HP~スペインの大地とその心を描く~澤口友彌の世界でつづったブログ (2003 - 2011 年)&その他

17. 屑(くず)ぶどうの味

スペイン通信No.14でブドウの話を書いたが紙面がオーバーしそうなのでこちらで続けます。

今年のスペインは記録的猛暑と乾燥した夏だったもんでブドウは甘いのだが果汁が少なく、その上、実割れも多かったようで、ラ・マンチャ地方などの大きなブドウ酒工場はうんと早めに摘み取ってしまったところもあるようだ。わしの好きなペーニャ・デ・フランシアの山中も例年より早く、2日前に久しぶりの秋を楽しみに出かけてみたらちょうど収穫の真っ最中だった。

毎年この季節は個展で日本へ帰っているのでスペインに長く住んでいるわりに「秋」を知らないのやな。それで今回はじめて本格的ブドウの紅葉を満喫し感動したというもの。緑・黄緑・橙・朱・濃赤・茶に黒まで混合した大自然の色彩に脱帽。わしの創り出す色なんて恥かしくて大自然には見せられたもんじゃない…と改めて反省させられたねー。

カシやクリ、雑木に囲まれ、岩だらけの急斜面にへばりついたミランダ村は、家ごとにブドウ酒仕込み用カシ樽に水を張って「たが」の弛みを戻すために道に転がしている。段々の多いせこ路を通ると5軒に1軒ほどの割合でブドウつぶしをやっている。

ブドウは摘み取った日に潰して仕込んでしまうのだが、足で踏みつぶすのは一番軟らかくブドウの皮を破裂させ、手間がかかるけれど最高のワインができるんやそうや。足の力配分は踊りの要領だ…なんて踏み続け、飲み続けながら、去年のやつだが旨いぞと強引に飲まされたりしてな。ちょっぴりお世辞も含めて「いけるなー」と言ったばっかりに、5リッター入り水ボトルの再利用で満タンの赤を持ち帰るはめとなったよ。

村共同の泉でおばさんがカシ樽から赤ワインを路にドボドボと流して捨てている。思わず「どうしたんです?」と声を掛けてみた。カシ樽より押し出しの良いそのおばさんははき捨てるように答えたね。

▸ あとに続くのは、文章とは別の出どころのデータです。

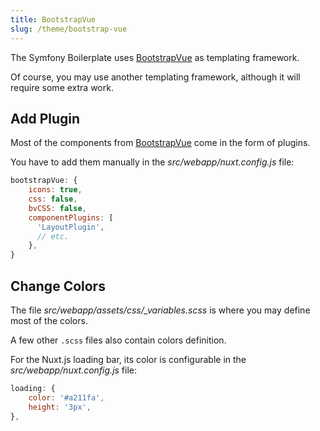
 ```yaml
---
title: BootstrapVue
slug: /theme/bootstrap-vue
---
```


The Symfony Boilerplate uses [BootstrapVue](https://bootstrap-vue.org/) as templating framework.

Of course, you may use another templating framework, although it will require some extra work.

## Add Plugin

Most of the components from [BootstrapVue](https://bootstrap-vue.org/) come in the form of plugins.

You have to add them manually in the *src/webapp/nuxt.config.js* file:

```js title="src/webapp/nuxt.config.js"
bootstrapVue: {
    icons: true,
    css: false,
    bvCSS: false,
    componentPlugins: [
      'LayoutPlugin',
      // etc.
    },
}
``` 

## Change Colors

The file *src/webapp/assets/css/_variables.scss* is where you may define most of the colors.

A few other `.scss` files also contain colors definition.

For the Nuxt.js loading bar, its color is configurable in the  *src/webapp/nuxt.config.js* file:

```js title="src/webapp/nuxt.config.js"
loading: {
    color: '#a211fa',
    height: '3px',
},
``` 
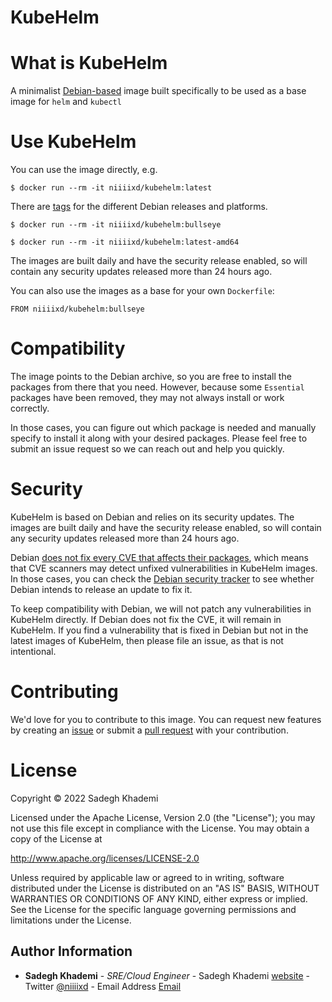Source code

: KubeHelm
=======

# What is KubeHelm
A minimalist [Debian-based](https://hub.docker.com/r/niiiixd/debian-mini) image built specifically to be used as a base image for `helm` and `kubectl`

# Use KubeHelm
You can use the image directly, e.g.
```
$ docker run --rm -it niiiixd/kubehelm:latest
```

There are [tags](https://hub.docker.com/r/niiiixd/kubehelm/tags/) for the different Debian releases and platforms.
```
$ docker run --rm -it niiiixd/kubehelm:bullseye
```
```
$ docker run --rm -it niiiixd/kubehelm:latest-amd64
```

The images are built daily and have the security release enabled, so will contain any security updates released more than 24 hours ago.

You can also use the images as a base for your own `Dockerfile`:
```
FROM niiiixd/kubehelm:bullseye
```

# Compatibility
The image points to the Debian archive, so you are free to install the packages from there that you need. However, because some `Essential` packages have been removed, they may not always install or work correctly.

In those cases, you can figure out which package is needed and manually specify to install it along with your desired packages. Please feel free to submit an issue request so we can reach out and help you quickly.

# Security
KubeHelm is based on Debian and relies on its security updates. The images are built daily and have the security release enabled, so will contain any security updates released more than 24 hours ago.

Debian [does not fix every CVE that affects their packages](https://www.debian.org/security/faq#cvedsa), which means that CVE scanners may detect unfixed vulnerabilities in KubeHelm images. In those cases, you can check the [Debian security tracker](https://security-tracker.debian.org/tracker/) to see whether Debian intends to release an update to fix it.

To keep compatibility with Debian, we will not patch any vulnerabilities in KubeHelm directly. If Debian does not fix the CVE, it will remain in KubeHelm. If you find a vulnerability that is fixed in Debian but not in the latest images of KubeHelm, then please file an issue, as that is not intentional.

# Contributing
We'd love for you to contribute to this image. You can request new features by creating an [issue](https://github.com/niiiixd/kubehelm/issues) or submit a [pull request](https://github.com/niiiixd/kubehelm/pulls) with your contribution.

# License
Copyright &copy; 2022 Sadegh Khademi

Licensed under the Apache License, Version 2.0 (the "License"); you may not use this file except in compliance with the License. You may obtain a copy of the License at

http://www.apache.org/licenses/LICENSE-2.0

Unless required by applicable law or agreed to in writing, software distributed under the License is distributed on an "AS IS" BASIS, WITHOUT WARRANTIES OR CONDITIONS OF ANY KIND, either express or implied. See the License for the specific language governing permissions and limitations under the License.

Author Information
------------------

* **Sadegh Khademi** - *SRE/Cloud Engineer* - Sadegh Khademi [website](https://sadeghkhademi.com) - Twitter [@niiiixd](https://twitter.com/niiiixd) - Email Address [Email](mailto:khademi.sadegh@gmail.com?subject=[GitHub]%20ansible%20zabbix%20agent)
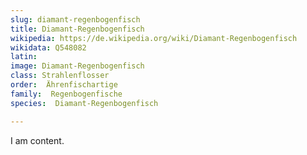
 ```yaml
---
slug: diamant-regenbogenfisch
title: Diamant-Regenbogenfisch
wikipedia: https://de.wikipedia.org/wiki/Diamant-Regenbogenfisch
wikidata: Q548082
latin:
image: Diamant-Regenbogenfisch
class: Strahlenflosser
order:  Ährenfischartige
family:  Regenbogenfische
species:  Diamant-Regenbogenfisch

---
```


I am content.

「こんなもんは酢だよ。屑ブドウを手間賃にもらったってワインなんかできやしないよ…!」

生酔いの頭を一発ガーンとやられたショックをまたまた味わされたねー。乏しくともブドウ畑持ちは村の旦那衆たちよ。村に入った時の甘酸っぱい芳香が急にすえたにおいに変わっちゃったねー。